Video card is an ATi Radeon 4350. The HP website does not list a specific manufacturer.
The card has a very small fan. Appears to be about 3 cm in diameter, maybe 4 cm.
Case has ventilation on the upper back left side for the card, ventilation on both sides of the hard drive bays, and a specific vent grate in front of the processor fan.
Another ~80mm fan cools the power supply in the back.
(On a side note, I have never noticed a considerable amount of heat come out of the case, and the computer is near silent.)
Running Windows 7 64 Bit.

I have seen a thread about this card before, and from my experience, know that it is not at all a very good card for gaming. I realized this the other day when I bought Bad Company 2.

I also know I won't be able to get too much from overclocking this card, I just wish for a little less lag during excessive automatic fire and when going through intense smoke until I have the cash to buy a nice new card. Lowest settings are fine for me if it's smooth.

I looked at the bios recently and could find nothing related to performance w/ my card editable, let alone even there. I saw details on my processor, like the clock speed, but it was greyed out and uneditable.

What can I do? Google turns up nothing, at least with what i am searching. Can someone point me in the right direction/give me a few tips? Any help at all would be very much appreciated.

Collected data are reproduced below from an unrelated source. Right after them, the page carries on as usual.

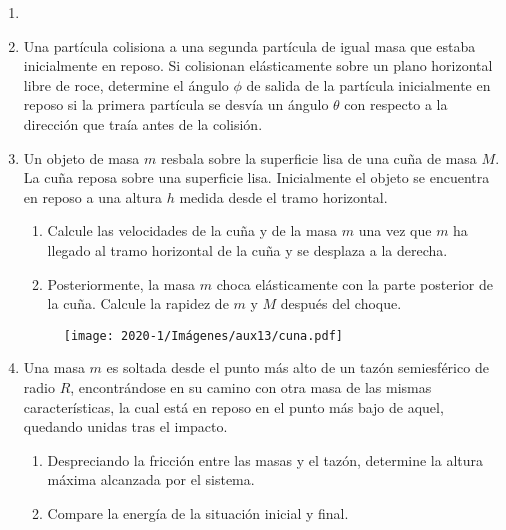 \documentclass[letterpaper,11pt]{article}
\begin{document}
\vspace{-1cm}
\begin{enumerate}\setlength{\itemsep}{0.4cm}


\item[]

\item Una partícula colisiona a una segunda partícula de igual masa que estaba inicialmente en reposo. Si colisionan elásticamente sobre un plano horizontal libre de roce, determine el ángulo $\phi$ de salida de la partícula inicialmente en reposo si la primera partícula se desvía un ángulo $\theta$ con respecto a la dirección que traía antes de la colisión.

\begin{figure}[htbp]
  \centering
  
\end{figure}


\item Un objeto de masa $m$ resbala sobre la superficie lisa de una cuña de masa $M$. La cuña reposa sobre una superficie lisa. Inicialmente el objeto se encuentra en reposo a una altura $h$ medida desde el tramo horizontal.

    \begin{enumerate}
        \item Calcule las velocidades de la cuña y de la masa $m$ una vez que $m$ ha llegado al tramo horizontal de la cuña y se desplaza a la derecha.
        
        \item Posteriormente, la masa $m$ choca elásticamente con la parte posterior de la cuña. Calcule la rapidez de $m$ y $M$ después del choque.
    \end{enumerate}
    
\begin{figure}[H]
    \centering
    \texttt{[image: 2020-1/Imágenes/aux13/cuna.pdf]}
\end{figure}

\item Una masa $m$ es soltada desde el punto más alto de un tazón semiesférico de radio $R$, encontrándose en su camino con otra masa de las mismas características, la cual está en reposo en el punto más bajo de aquel, quedando unidas tras el impacto. 
\begin{enumerate}
    \item Despreciando la fricción entre las masas y el tazón, determine la altura máxima alcanzada por el sistema. 
    \item Compare la energía de la situación inicial y final.
\end{enumerate}


\end{enumerate}
\end{document}
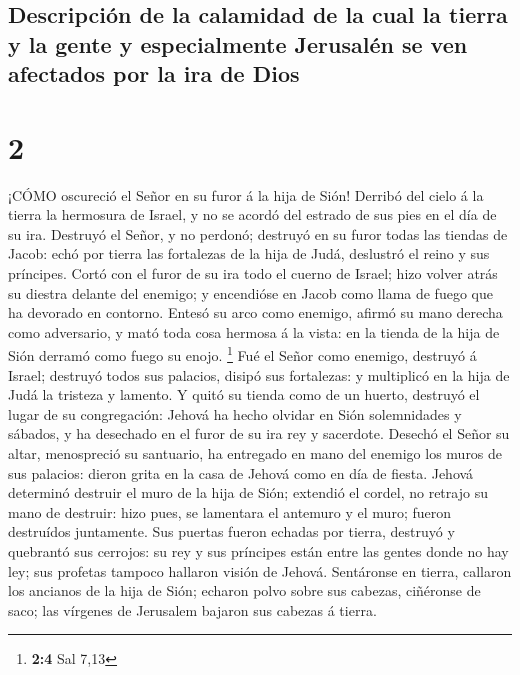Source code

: \hypertarget{descripciuxf3n-de-la-calamidad-de-la-cual-la-tierra-y-la-gente-y-especialmente-jerusaluxe9n-se-ven-afectados-por-la-ira-de-dios}{%
\subsection{Descripción de la calamidad de la cual la tierra y la gente
y especialmente Jerusalén se ven afectados por la ira de
Dios}\label{descripciuxf3n-de-la-calamidad-de-la-cual-la-tierra-y-la-gente-y-especialmente-jerusaluxe9n-se-ven-afectados-por-la-ira-de-dios}}

\hypertarget{section-1}{%
\section{2}\label{section-1}}

 ¡CÓMO oscureció el Señor en su furor á la hija de Sión!
Derribó del cielo á la tierra la hermosura de Israel, y no se acordó del
estrado de sus pies en el día de su ira.  Destruyó el Señor,
y no perdonó; destruyó en su furor todas las tiendas de Jacob: echó por
tierra las fortalezas de la hija de Judá, deslustró el reino y sus
príncipes.  Cortó con el furor de su ira todo el cuerno de
Israel; hizo volver atrás su diestra delante del enemigo; y encendióse
en Jacob como llama de fuego que ha devorado en contorno. 
Entesó su arco como enemigo, afirmó su mano derecha como adversario, y
mató toda cosa hermosa á la vista: en la tienda de la hija de Sión
derramó como fuego su enojo. \footnote{\textbf{2:4} Sal 7,13}
 Fué el Señor como enemigo, destruyó á Israel; destruyó
todos sus palacios, disipó sus fortalezas: y multiplicó en la hija de
Judá la tristeza y lamento.  Y quitó su tienda como de un
huerto, destruyó el lugar de su congregación: Jehová ha hecho olvidar en
Sión solemnidades y sábados, y ha desechado en el furor de su ira rey y
sacerdote.  Desechó el Señor su altar, menospreció su
santuario, ha entregado en mano del enemigo los muros de sus palacios:
dieron grita en la casa de Jehová como en día de fiesta. 
Jehová determinó destruir el muro de la hija de Sión; extendió el
cordel, no retrajo su mano de destruir: hizo pues, se lamentara el
antemuro y el muro; fueron destruídos juntamente.  Sus
puertas fueron echadas por tierra, destruyó y quebrantó sus cerrojos: su
rey y sus príncipes están entre las gentes donde no hay ley; sus
profetas tampoco hallaron visión de Jehová.  Sentáronse en
tierra, callaron los ancianos de la hija de Sión; echaron polvo sobre
sus cabezas, ciñéronse de saco; las vírgenes de Jerusalem bajaron sus
cabezas á tierra.

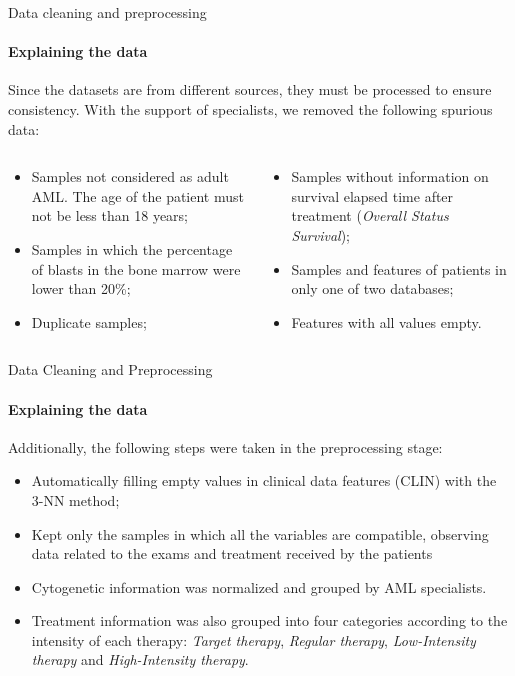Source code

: \begin{frame}{Data cleaning and preprocessing}
\framesubtitle{Explaining the data}

Since the datasets are from different sources, they must be processed to ensure consistency.  With the support of specialists, we removed the following spurious data:

\begin{columns}
    \begin{column}{0.5\textwidth}
    \begin{itemize}
     \item Samples not considered as adult AML. The age of the patient must not be less than 18 years;
    \item Samples in which the percentage of blasts in the bone marrow were lower than 20\%;
    \item Duplicate samples;
    \end{itemize}
    \end{column}

    \begin{column}{0.5\textwidth}
    \begin{itemize}
        \item Samples without information on survival elapsed time after treatment (\textit{Overall Status Survival});
        \item Samples and features of patients in only one of two databases;
        \item Features with all values empty.
    \end{itemize}
\end{column}    
\end{columns}
    
\end{frame}


\begin{frame}{Data Cleaning and Preprocessing}
\framesubtitle{Explaining the data}

Additionally, the following steps were taken in the preprocessing stage:

\begin{itemize}
    \item Automatically filling empty values in clinical data features (CLIN) with the 3-NN method;
    \item Kept only the samples in which all the variables are compatible, observing data related to the exams and treatment received by the patients
    \item Cytogenetic information was normalized and grouped by AML specialists.
    \item Treatment information was also grouped  into four categories according to the intensity of each therapy: \emph{Target therapy}, \emph{Regular therapy}, \emph{Low-Intensity therapy} and \emph{High-Intensity therapy}.
\end{itemize}

    
\end{frame}

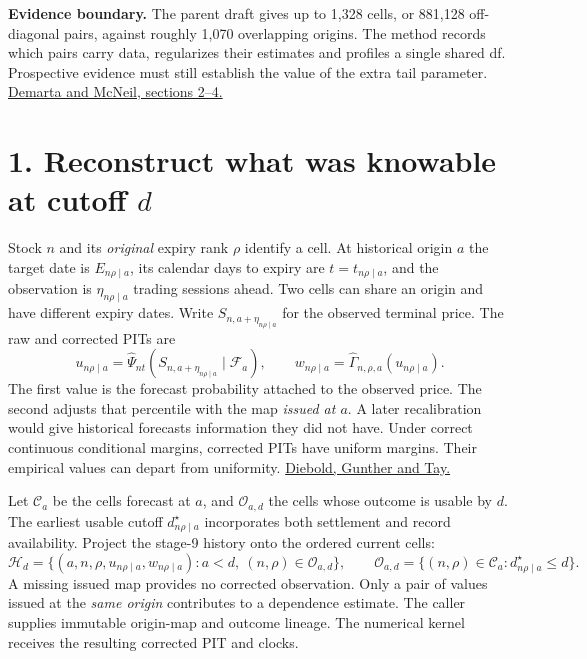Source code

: \documentclass[11pt,letterpaper]{article}
\newcommand{\sect}[1]{\section*{\color{ink}#1}}
\newcommand{\lead}[1]{\textbf{\textcolor{accent}{#1}}}
\newcommand{\wc}{w_{n\rho\mid a}}
\newcommand{\src}[2]{\href{#1}{#2}}
\begin{document}
\smallskip
\lead{Evidence boundary.} The parent draft gives up to 1,328 cells, or 881,128 off-diagonal pairs, against roughly 1,070 overlapping origins. The method records which pairs carry data, regularizes their estimates and profiles a single shared df. Prospective evidence must still establish the value of the extra tail parameter. \src{https://doi.org/10.1111/j.1751-5823.2005.tb00254.x}{Demarta and McNeil, sections 2--4.}

\newpage
\sect{1. Reconstruct what was knowable at cutoff \(d\)}
Stock \(n\) and its \emph{original} expiry rank \(\rho\) identify a cell. At historical origin \(a\) the target date is \(E_{n\rho\mid a}\), its calendar days to expiry are \(t=t_{n\rho\mid a}\), and the observation is \(\eta_{n\rho\mid a}\) trading sessions ahead. Two cells can share an origin and have different expiry dates. Write \(S_{n,a+\eta_{n\rho\mid a}}\) for the observed terminal price. The raw and corrected PITs are
\[
 u_{n\rho\mid a}=\widehat\Psi_{nt}
 (S_{n,a+\eta_{n\rho\mid a}}\mid\mathcal F_a),
 \qquad
 \wc=\widehat\Gamma_{n,\rho,a}(u_{n\rho\mid a}).
\]
The first value is the forecast probability attached to the observed price. The second adjusts that percentile with the map \emph{issued at \(a\)}. A later recalibration would give historical forecasts information they did not have. Under correct continuous conditional margins, corrected PITs have uniform margins. Their empirical values can depart from uniformity. \src{https://users.ssc.wisc.edu/~behansen/718/DieboldGuntherTay1998.pdf}{Diebold, Gunther and Tay.}

Let \(\mathcal C_a\) be the cells forecast at \(a\), and \(\mathcal O_{a,d}\) the cells whose outcome is usable by \(d\). The earliest usable cutoff \(d^\star_{n\rho\mid a}\) incorporates both settlement and record availability. Project the stage-9 history onto the ordered current cells:
\[
 \mathcal H_d=\{(a,n,\rho,u_{n\rho\mid a},\wc):
 a<d,\ (n,\rho)\in\mathcal O_{a,d}\},\qquad
 \mathcal O_{a,d}=\{(n,\rho)\in\mathcal C_a:d^\star_{n\rho\mid a}\le d\}.
\]
A missing issued map provides no corrected observation. Only a pair of values issued at the \emph{same origin} contributes to a dependence estimate. The caller supplies immutable origin-map and outcome lineage. The numerical kernel receives the resulting corrected PIT and clocks.
\end{document}
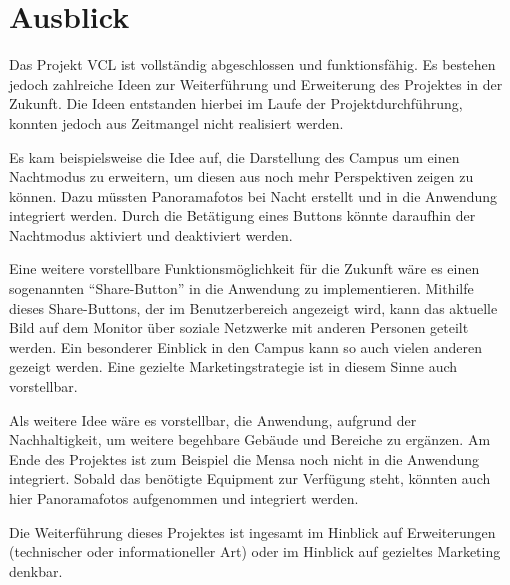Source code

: \section{Ausblick}
\label{sec:Ausblick}

Das Projekt \ac{VCL} ist vollständig abgeschlossen und funktionsfähig.
Es bestehen jedoch zahlreiche Ideen zur Weiterführung und Erweiterung des 
Projektes in der Zukunft. Die Ideen entstanden hierbei im Laufe der Projektdurchführung, 
konnten jedoch aus Zeitmangel nicht realisiert werden.

Es kam beispielsweise die Idee auf, die Darstellung des Campus um einen Nachtmodus zu 
erweitern, um diesen aus noch mehr Perspektiven zeigen zu können.
Dazu müssten Panoramafotos bei Nacht erstellt und in die Anwendung integriert werden. 
Durch die Betätigung eines Buttons könnte daraufhin der Nachtmodus aktiviert und deaktiviert werden.

Eine weitere vorstellbare Funktionsmöglichkeit für die Zukunft wäre es einen 
sogenannten "`Share-Button"' in die Anwendung zu implementieren. Mithilfe dieses 
Share-Buttons, der im Benutzerbereich angezeigt wird, kann das aktuelle 
Bild auf dem Monitor über soziale Netzwerke mit anderen Personen geteilt werden.
Ein besonderer Einblick in den Campus kann so auch vielen anderen gezeigt werden.
Eine gezielte Marketingstrategie ist in diesem Sinne auch vorstellbar.

Als weitere Idee wäre es vorstellbar, die Anwendung, aufgrund der Nachhaltigkeit, um 
weitere begehbare Gebäude und Bereiche zu ergänzen. Am Ende des Projektes ist zum Beispiel
die Mensa noch nicht in die Anwendung integriert. Sobald das benötigte Equipment zur
Verfügung steht, könnten auch hier Panoramafotos aufgenommen und integriert werden.

Die Weiterführung dieses Projektes ist ingesamt im Hinblick auf
Erweiterungen (technischer oder informationeller Art) oder im Hinblick
auf gezieltes Marketing denkbar.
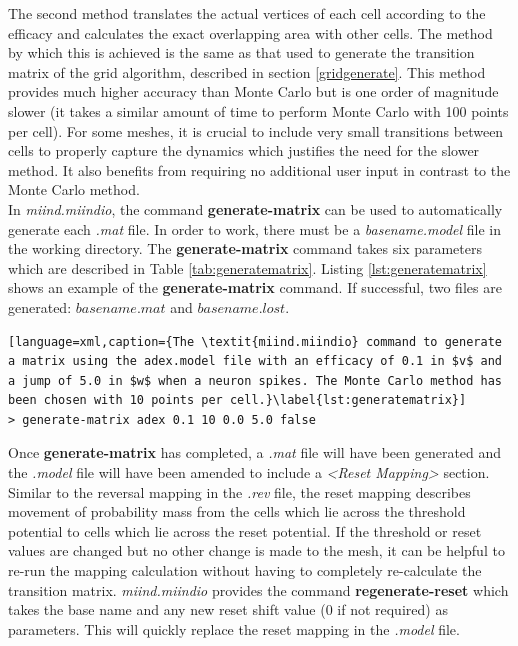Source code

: \documentclass[utf8]{frontiersSCNS} %
\begin{document}
The second method translates the actual vertices of each cell according to the efficacy and calculates the exact overlapping area with other cells. The method by which this is achieved is the same as that used to generate the transition matrix of the grid algorithm, described in section \ref{gridgenerate}. This method provides much higher accuracy than Monte Carlo but is one order of magnitude slower (it takes a similar amount of time to perform Monte Carlo with 100 points per cell). For some meshes, it is crucial to include very small transitions between cells to properly capture the dynamics which justifies the need for the slower method. It also benefits from requiring no additional user input in contrast to the Monte Carlo method.\\

In \textit{miind.miindio}, the command \textbf{generate-matrix} can be used to automatically generate each \textit{.mat} file. In order to work, there must be a \textit{basename.model} file in the working directory. The \textbf{generate-matrix} command takes six parameters which are described in Table \ref{tab:generatematrix}. Listing \ref{lst:generatematrix} shows an example of the \textbf{generate-matrix} command. If successful, two files are generated: $basename.mat$ and $basename.lost$.

\begin{lstlisting}[language=xml,caption={The \textit{miind.miindio} command to generate a matrix using the adex.model file with an efficacy of 0.1 in $v$ and a jump of 5.0 in $w$ when a neuron spikes. The Monte Carlo method has been chosen with 10 points per cell.}\label{lst:generatematrix}]
> generate-matrix adex 0.1 10 0.0 5.0 false
\end{lstlisting}

Once \textbf{generate-matrix} has completed, a \textit{.mat} file will have been generated and the \textit{.model} file will have been amended to include a \textit{\textless Reset Mapping\textgreater} section. Similar to the reversal mapping in the \textit{.rev} file, the reset mapping describes movement of probability mass from the cells which lie across the threshold potential to cells which lie across the reset potential. If the threshold or reset values are changed but no other change is made to the mesh, it can be helpful to re-run the mapping calculation without having to completely re-calculate the transition matrix. \textit{miind.miindio} provides the command \textbf{regenerate-reset} which takes the base name and any new reset shift value (0 if not required) as parameters. This will quickly replace the reset mapping in the \textit{.model} file.
\end{document}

EDIT: Here's a link to the HP website page for my computer, just for reference.
http://h10025.www1.hp.com/ewfrf/wc/...59&lc=en&dlc=en&cc=us&lang=en&product=3998947


----------



## Dr. K6 (Mar 21, 2010)

Not to be insulting, but you looked at the video card BIOS or the system BIOS?  The system BIOS wouldn't have any overclocking options for the video card.  IIRC, the only way I could overclock my AMD HD4350 was by editing the BIOS with RBE and flashing newer clocks, as no software overclocking programs recognized the card at the time (this might have changed).  Try using Overdrive in the latest Catalyst drivers from AMD and see if you can change the clocks.  Also try opening the card in MSI Afterburner (http://event.msi.com/vga/afterburner/download.htm) and see if you can adjust clocks with that program.  If not, you'll have to extract the BIOS with GPU-Z (http://www.techpowerup.com/downloads/SysInfo/GPU-Z/), edit the clocks with RBE (http://www.techpowerup.com/downloads/Utilities/RBE/), and flash with ATIFlash (http://www.techpowerup.com/downloads/1731/ATIFlash_3.79.html); let me know if you want more detailed directions for any of these steps.  It's an overly complicated process, but that's what happens when you don't have much software support for the card.  FWIW, I got my passively cooled HD4350 up to 700MHz core and 520MHz RAM from stock 600MHz core and 400MHz RAM.


----------



## lexan (Apr 2, 2011)

*Making permanent changes to the HD4350 bios.*

I would like to make permanent changes to my HD4350 bios instead of having to overclock afresh every time i fresh install windows. Would you kindly assist me with the instructions on how to go on about that, i have RBE, GPUZ and Winflash at the ready. I have only changed the core & memory clock rates not the voltage, i dont wanna mess with that. Thank you all in advance.


----------



## FreedomEclipse (Apr 2, 2011)

Download MSI Afterburner -- start with your GPU clock first and increase it 10mhz each time then test for 30mins in Kombustor at max stress. if it passes 30mins without crashing, then its stable. after you have found your max GPU clock, do the same thing with the memory clocks. 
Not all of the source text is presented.